This is an automated email from the ASF dual-hosted git repository.
masahi pushed a commit to branch main
in repository https://gitbox.apache.org/repos/asf/tvm.git
The following commit(s) were added to refs/heads/main by this push:
new 9877db5ff3 [TIR] Handle callees on same target, different codegen
(#14988)
9877db5ff3 is described below
commit 9877db5ff3cd88f4320919eb0f07a3d02c2f4f6f
Author: Eric Lunderberg <[email protected]>
AuthorDate: Sun Jun 4 03:46:56 2023 -0500
[TIR] Handle callees on same target, different codegen (#14988)

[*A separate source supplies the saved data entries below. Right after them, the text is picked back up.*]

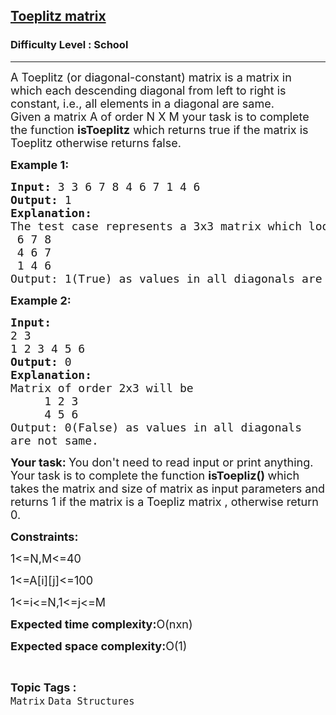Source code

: <h2><a href="https://practice.geeksforgeeks.org/problems/toeplitz-matrix/1?page=1&category=Matrix&sortBy=difficulty">Toeplitz matrix</a></h2><h3>Difficulty Level : School</h3><hr><div class="problems_problem_content__Xm_eO"><p><span style="font-size:18px">A Toeplitz (or diagonal-constant) matrix is a matrix in which each descending&nbsp;diagonal from left to right&nbsp;is constant, i.e., all elements in a diagonal are same.<br>
Given a matrix A&nbsp;of order N X M your task is to complete the function <strong>isToeplitz</strong> which returns true&nbsp;if the matrix is Toeplitz otherwise returns false.</span></p>

<p><span style="font-size:18px"><strong>Example 1:</strong></span><span style="font-size:18px"><strong> </strong></span></p>

<pre><span style="font-size:18px"><strong>Input:</strong> 3 3 6 7 8 4 6 7 1 4 6 </span>
<span style="font-size:18px"><strong>Output: </strong>1</span>
<span style="font-size:18px"><strong>Explanation:</strong></span>
<span style="font-size:18px">The test case represents a 3x3 matrix which looks like </span>
<span style="font-size:18px"> 6 7 8 </span>
<span style="font-size:18px"> 4 6 7 </span>
<span style="font-size:18px"> 1 4 6</span>
<span style="font-size:18px">Output: 1(True) as values in all diagonals are same.</span></pre>

<p><strong><span style="font-size:18px">Example 2:</span></strong></p>

<pre><strong><span style="font-size:18px">Input:</span></strong>
<span style="font-size:18px">2 3
1 2 3 4 5 6</span>
<strong><span style="font-size:18px">Output: </span></strong><span style="font-size:18px">0</span>
<span style="font-size:18px"><strong>Explanation: </strong></span>
<span style="font-size:18px">Matrix of order 2x3 will be 
     1 2 3
     4 5 6
Output: 0(False) as values in all diagonals 
are not same.
</span></pre>

<p><strong><span style="font-size:18px">Your task:&nbsp;</span></strong><span style="font-size:18px">You don't need to read input or print anything. Your task is to complete the function&nbsp;<strong>isToepliz()&nbsp;</strong>which takes the matrix&nbsp;and size of matrix as&nbsp;input parameters and returns 1 if the matrix is a Toepliz matrix , otherwise return 0.&nbsp;</span></p>

<p><span style="font-size:18px"><strong>Constraints:</strong> </span></p>

<p><span style="font-size:18px">1&lt;=N,M&lt;=40 </span></p>

<p><span style="font-size:18px">1&lt;=A[i][j]&lt;=100</span></p>

<p><span style="font-size:18px">1&lt;=i&lt;=N,1&lt;=j&lt;=M</span></p>

<p><span style="font-size:18px"><strong>Expected time complexity:</strong>O(nxn</span><span style="font-size:18px">)</span></p>

<p><span style="font-size:18px"><strong>Expected space complexity:</strong>O(1)</span></p>
</div><br><p><span style=font-size:18px><strong>Topic Tags : </strong><br><code>Matrix</code>&nbsp;<code>Data Structures</code>&nbsp;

* [TIR] Handle callees on same target, different codegen
Prior to this commit, any caller that uses a different `Target` than
its callee is lowered to a device-kernel launch. However, if the
caller and callee are on the same device, despite using a different
target (e.g. `Target("llvm")` and `Target("c")` both use `kDLCPU`),
then the kernel launch is unnecessary.
This commit updates `LowerDeviceKernelLaunch` to produce a kernel
launch only when the callee is on another device, and to produce
`T.call_extern` for callees on the same device.
* Rename "extern_method_call_" to "extern_function_call_"
---
src/tir/transforms/lower_device_kernel_launch.cc | 45 +++++++++++++++++---
.../test_tir_transform_device_kernel_launch.py | 49 ++++++++++++++++++++++
2 files changed, 88 insertions(+), 6 deletions(-)
diff --git a/src/tir/transforms/lower_device_kernel_launch.cc
b/src/tir/transforms/lower_device_kernel_launch.cc
index 5ffbf0d7a7..52f06ea45c 100644
--- a/src/tir/transforms/lower_device_kernel_launch.cc
+++ b/src/tir/transforms/lower_device_kernel_launch.cc
@@ -170,14 +170,27 @@ class DeviceKernelMutator : public StmtExprMutator {
}
PrimFunc UpdateKernelAttributes(const GlobalVar& gvar, PrimFunc func) const {
- if (device_kernel_launch_.count(gvar.get())) {
+ bool is_kernel_launch = device_kernel_launch_.count(gvar.get());
+ bool is_call_extern = extern_function_call_.count(gvar.get());
+ CHECK(!is_kernel_launch || !is_call_extern)
+ << "Function " << gvar << " has multiple callees, "
+ << "and would need to be lowered into a call_extern at some call
sites, "
+ << "and a device kernel launch at others. "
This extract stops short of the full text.